Some of these venues were used for the 2024 Winter Youth Olympics, held in Gangwon.

== Pyeongchang Mountain Cluster ==
=== Alpensia Sports Park ===
The Alpensia Resort in Daegwallyeong-myeon, Pyeongchang, was the main focus of the 2018 Pyeongchang Winter Olympics.

- Pyeongchang Olympic Stadium – Opening and closing ceremonies
- Alpensia Ski Jumping Centre – Ski jumping, Nordic combined, snowboarding (big air)
- Alpensia Biathlon Centre – Biathlon
- Alpensia Cross-Country Centre – Cross-country skiing, Nordic combined
- Alpensia Sliding Centre – Luge, bobsleigh, skeleton
- Yongpyong Alpine Centre – Alpine skiing (slalom, giant slalom)
- Pyeongchang Olympic Village

=== Stand-alone venues ===
- Phoenix Snow Park in Bongpyeong-myeon, Pyeongchang – Freestyle skiing, snowboarding
- Jeongseon Alpine Centre in Pyeongchang's neighboring county of Jeongseon – Alpine skiing (downhill, super-G, combined)

==Gangneung Coastal Cluster==
The coastal cluster is located in Pyeongchang's neighboring city of Gangneung.
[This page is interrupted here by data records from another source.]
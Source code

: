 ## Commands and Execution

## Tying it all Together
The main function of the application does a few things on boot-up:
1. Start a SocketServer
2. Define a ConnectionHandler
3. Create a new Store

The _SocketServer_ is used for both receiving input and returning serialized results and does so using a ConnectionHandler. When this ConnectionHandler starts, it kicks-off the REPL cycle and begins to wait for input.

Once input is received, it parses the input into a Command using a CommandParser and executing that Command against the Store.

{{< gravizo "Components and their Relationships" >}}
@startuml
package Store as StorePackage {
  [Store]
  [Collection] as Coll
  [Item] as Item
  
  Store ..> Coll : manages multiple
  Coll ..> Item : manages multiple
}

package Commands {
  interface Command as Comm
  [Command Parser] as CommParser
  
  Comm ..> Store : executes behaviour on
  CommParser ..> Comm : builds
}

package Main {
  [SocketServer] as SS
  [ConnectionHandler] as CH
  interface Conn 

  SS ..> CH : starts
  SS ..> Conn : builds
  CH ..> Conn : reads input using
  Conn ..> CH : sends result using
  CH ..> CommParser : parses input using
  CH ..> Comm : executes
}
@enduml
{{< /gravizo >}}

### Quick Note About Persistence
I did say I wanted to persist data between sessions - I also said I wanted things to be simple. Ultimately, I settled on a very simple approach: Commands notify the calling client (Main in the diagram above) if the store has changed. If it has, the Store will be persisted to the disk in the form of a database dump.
The Gangneung Olympic Park included the following four venues:
- Gangneung Hockey Centre – Ice hockey (men´s tournament)
- Gangneung Curling Centre – Curling
- Gangneung Oval – Long track speed skating
- Gangneung Ice Arena – Short track speed skating, figure skating

Additionally, a stand-alone venue was located in the grounds of Catholic Kwandong University:
- Kwandong Hockey Centre - Ice hockey (women´s tournament)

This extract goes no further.